### [Exercise aim]
The lines to copy are those with "like" in them. Pull each one from the entries below.
*** Source information ***
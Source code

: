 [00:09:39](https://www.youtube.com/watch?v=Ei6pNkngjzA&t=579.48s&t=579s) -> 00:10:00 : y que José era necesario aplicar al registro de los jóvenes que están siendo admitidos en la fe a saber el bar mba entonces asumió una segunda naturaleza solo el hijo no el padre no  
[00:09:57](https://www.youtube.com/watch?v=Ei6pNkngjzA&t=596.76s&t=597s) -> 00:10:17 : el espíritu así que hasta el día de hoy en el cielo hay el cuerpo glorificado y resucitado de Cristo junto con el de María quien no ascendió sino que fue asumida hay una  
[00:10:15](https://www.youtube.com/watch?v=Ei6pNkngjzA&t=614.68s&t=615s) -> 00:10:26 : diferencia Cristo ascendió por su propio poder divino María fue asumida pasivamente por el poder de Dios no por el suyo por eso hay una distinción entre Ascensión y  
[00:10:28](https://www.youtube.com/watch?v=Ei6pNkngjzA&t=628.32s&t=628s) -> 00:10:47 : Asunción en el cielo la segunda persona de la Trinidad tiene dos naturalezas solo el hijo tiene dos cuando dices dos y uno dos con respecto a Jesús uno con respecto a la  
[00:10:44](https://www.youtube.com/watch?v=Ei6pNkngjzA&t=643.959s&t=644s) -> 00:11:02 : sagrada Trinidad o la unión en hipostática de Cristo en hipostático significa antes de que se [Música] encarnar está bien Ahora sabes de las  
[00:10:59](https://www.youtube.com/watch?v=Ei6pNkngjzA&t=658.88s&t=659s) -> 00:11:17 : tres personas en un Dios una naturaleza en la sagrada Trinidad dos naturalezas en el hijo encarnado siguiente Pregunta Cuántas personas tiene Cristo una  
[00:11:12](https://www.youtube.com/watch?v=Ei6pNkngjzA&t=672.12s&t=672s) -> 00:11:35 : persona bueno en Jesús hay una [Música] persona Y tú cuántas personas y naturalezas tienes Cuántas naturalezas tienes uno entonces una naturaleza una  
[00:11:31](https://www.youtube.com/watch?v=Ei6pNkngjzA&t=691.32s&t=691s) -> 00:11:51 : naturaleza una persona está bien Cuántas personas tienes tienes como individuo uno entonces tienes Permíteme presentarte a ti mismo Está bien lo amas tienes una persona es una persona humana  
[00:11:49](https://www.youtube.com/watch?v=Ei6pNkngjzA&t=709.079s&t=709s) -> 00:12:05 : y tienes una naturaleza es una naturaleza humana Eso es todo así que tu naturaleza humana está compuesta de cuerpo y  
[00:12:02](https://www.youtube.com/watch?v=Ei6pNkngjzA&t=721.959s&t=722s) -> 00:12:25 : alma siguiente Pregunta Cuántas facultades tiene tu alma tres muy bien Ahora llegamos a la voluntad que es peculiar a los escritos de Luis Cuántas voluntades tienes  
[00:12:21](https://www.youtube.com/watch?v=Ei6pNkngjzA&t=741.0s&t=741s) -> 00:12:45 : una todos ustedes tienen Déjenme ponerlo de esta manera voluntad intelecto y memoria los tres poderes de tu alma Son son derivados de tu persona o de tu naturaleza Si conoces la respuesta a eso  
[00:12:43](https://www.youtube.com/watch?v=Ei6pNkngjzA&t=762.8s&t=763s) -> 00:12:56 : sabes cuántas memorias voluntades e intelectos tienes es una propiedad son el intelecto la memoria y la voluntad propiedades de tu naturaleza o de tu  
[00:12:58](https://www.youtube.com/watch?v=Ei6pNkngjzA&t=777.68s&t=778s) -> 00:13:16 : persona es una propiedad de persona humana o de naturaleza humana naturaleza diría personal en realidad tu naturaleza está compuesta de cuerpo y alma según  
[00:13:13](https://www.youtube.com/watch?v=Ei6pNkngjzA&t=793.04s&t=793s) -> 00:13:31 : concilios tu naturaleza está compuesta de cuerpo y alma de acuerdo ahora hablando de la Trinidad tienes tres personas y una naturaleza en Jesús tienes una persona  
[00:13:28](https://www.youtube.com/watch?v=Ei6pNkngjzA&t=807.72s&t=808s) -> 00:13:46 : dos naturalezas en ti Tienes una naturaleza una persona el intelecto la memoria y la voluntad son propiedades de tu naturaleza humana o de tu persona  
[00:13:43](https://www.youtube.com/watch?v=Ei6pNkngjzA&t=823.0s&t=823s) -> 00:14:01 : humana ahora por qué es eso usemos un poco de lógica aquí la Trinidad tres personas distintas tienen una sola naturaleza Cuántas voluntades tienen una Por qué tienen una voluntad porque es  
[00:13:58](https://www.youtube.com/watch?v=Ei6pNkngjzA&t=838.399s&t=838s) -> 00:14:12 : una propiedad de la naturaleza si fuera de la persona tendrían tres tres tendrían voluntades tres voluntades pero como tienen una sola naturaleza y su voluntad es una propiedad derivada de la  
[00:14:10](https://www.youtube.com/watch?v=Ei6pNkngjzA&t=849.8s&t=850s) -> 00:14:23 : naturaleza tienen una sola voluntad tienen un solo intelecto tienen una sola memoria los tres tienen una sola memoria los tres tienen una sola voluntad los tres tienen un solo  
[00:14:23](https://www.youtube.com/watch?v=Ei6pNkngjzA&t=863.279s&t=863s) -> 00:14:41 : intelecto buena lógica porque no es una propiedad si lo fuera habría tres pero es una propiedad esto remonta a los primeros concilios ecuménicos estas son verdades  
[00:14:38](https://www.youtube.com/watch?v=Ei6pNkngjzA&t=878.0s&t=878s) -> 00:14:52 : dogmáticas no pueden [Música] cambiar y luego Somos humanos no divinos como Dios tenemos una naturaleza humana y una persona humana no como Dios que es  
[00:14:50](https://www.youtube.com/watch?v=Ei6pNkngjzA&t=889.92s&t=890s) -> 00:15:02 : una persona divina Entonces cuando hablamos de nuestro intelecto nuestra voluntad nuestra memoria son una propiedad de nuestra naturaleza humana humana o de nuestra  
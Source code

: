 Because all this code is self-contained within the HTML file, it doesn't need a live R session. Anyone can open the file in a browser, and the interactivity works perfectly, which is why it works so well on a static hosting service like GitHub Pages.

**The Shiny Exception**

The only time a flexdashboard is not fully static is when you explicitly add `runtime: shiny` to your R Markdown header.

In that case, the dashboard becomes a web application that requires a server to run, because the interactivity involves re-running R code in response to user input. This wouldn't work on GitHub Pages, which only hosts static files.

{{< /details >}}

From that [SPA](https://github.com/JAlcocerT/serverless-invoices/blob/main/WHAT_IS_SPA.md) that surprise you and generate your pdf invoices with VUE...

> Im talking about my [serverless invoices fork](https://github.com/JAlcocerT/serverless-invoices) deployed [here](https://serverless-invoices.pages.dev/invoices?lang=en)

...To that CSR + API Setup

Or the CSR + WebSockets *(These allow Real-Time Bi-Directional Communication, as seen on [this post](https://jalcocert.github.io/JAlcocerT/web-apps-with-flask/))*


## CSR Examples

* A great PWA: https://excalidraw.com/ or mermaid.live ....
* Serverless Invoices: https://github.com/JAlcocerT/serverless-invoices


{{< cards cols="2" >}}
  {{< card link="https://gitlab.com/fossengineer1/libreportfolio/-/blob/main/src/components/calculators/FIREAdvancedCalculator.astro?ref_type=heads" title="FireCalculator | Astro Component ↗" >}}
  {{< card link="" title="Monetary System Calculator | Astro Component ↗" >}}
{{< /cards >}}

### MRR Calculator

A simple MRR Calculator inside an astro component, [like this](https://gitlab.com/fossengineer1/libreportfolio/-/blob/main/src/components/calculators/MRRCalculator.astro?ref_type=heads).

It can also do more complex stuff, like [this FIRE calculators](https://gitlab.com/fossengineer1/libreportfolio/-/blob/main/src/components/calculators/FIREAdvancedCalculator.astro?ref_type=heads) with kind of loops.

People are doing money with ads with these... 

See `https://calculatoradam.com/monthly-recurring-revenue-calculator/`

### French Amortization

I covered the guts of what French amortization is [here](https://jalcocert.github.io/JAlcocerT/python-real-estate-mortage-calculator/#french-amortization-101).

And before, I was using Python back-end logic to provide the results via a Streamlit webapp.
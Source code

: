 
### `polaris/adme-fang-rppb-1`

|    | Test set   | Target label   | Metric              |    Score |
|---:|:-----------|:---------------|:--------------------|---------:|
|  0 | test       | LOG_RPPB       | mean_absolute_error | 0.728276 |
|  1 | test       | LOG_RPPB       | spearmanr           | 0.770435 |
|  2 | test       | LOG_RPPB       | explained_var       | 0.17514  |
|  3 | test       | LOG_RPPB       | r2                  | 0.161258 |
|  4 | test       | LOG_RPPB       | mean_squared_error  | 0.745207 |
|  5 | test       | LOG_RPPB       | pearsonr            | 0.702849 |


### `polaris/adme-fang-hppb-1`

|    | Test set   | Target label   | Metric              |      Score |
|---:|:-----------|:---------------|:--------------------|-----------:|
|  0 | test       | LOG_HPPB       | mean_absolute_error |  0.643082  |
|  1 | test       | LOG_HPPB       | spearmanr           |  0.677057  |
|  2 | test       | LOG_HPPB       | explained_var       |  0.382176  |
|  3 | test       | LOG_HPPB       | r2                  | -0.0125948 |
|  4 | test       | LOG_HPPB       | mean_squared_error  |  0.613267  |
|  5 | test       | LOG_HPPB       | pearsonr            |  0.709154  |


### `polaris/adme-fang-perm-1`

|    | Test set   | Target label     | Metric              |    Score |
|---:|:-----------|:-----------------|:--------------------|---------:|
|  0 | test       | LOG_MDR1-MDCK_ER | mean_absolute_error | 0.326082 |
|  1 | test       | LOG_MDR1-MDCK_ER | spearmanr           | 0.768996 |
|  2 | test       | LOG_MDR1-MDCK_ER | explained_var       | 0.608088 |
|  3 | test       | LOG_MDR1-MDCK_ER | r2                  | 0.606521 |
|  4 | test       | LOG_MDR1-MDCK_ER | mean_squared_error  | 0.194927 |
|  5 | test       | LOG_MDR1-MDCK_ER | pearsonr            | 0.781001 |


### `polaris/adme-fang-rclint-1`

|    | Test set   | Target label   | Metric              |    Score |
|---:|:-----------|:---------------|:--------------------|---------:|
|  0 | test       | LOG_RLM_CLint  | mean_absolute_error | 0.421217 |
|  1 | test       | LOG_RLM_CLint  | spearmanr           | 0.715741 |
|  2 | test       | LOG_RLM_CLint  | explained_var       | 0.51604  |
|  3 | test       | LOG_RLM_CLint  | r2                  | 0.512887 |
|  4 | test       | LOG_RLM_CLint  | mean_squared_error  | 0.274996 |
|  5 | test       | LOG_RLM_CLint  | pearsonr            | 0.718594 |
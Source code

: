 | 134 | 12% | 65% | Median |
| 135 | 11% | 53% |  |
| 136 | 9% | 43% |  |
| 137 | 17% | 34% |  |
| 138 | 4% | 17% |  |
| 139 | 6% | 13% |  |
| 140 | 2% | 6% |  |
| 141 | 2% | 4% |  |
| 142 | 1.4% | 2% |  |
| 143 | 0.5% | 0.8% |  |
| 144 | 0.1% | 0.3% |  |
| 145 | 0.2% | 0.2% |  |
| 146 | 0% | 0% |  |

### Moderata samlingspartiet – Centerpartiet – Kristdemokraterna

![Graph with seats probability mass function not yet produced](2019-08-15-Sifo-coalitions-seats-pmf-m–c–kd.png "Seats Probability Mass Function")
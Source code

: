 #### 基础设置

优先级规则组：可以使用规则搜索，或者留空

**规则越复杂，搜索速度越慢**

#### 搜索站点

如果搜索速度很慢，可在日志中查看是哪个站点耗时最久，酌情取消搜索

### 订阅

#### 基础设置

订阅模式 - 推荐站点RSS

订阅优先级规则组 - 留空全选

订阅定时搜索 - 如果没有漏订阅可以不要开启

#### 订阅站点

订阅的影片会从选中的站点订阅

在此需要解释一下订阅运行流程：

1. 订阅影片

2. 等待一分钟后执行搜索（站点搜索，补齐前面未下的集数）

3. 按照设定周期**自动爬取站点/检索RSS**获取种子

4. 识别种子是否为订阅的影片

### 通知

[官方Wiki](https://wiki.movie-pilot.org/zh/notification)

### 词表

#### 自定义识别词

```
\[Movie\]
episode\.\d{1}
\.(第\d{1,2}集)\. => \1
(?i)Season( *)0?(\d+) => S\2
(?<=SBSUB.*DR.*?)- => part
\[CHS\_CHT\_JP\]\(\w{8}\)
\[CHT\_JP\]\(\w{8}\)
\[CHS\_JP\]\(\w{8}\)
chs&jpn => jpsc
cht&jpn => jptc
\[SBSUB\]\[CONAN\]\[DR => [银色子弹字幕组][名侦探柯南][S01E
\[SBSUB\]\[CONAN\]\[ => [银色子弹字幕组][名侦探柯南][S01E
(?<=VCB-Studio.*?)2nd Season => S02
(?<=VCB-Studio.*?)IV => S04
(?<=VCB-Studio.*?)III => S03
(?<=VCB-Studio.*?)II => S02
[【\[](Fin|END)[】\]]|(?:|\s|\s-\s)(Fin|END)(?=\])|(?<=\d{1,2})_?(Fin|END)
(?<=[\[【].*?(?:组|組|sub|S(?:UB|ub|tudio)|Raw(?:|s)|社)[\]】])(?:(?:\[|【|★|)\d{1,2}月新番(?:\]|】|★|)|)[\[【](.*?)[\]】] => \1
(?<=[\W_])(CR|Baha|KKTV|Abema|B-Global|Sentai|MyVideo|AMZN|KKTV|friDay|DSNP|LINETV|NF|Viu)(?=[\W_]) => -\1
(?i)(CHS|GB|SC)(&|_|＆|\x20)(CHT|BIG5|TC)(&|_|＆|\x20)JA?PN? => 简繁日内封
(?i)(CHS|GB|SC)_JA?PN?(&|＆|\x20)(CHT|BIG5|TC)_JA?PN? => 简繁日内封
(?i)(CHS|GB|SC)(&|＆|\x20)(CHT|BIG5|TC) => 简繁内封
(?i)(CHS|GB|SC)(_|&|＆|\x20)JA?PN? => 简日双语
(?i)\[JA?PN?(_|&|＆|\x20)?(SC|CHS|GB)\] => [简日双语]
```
***
### [Written solution]
: Because all this code is self-contained within the HTML file, it doesn't need a live R session. Anyone can open the file in a browser, and the interactivity works perfectly, which is why it works so well on a static hosting service like GitHub Pages.
A simple MRR Calculator inside an astro component, [like this](https://gitlab.com/fossengineer1/libreportfolio/-/blob/main/src/components/calculators/MRRCalculator.astro?ref_type=heads).
It can also do more complex stuff, like [this FIRE calculators](https://gitlab.com/fossengineer1/libreportfolio/-/blob/main/src/components/calculators/FIREAdvancedCalculator.astro?ref_type=heads) with kind of loops.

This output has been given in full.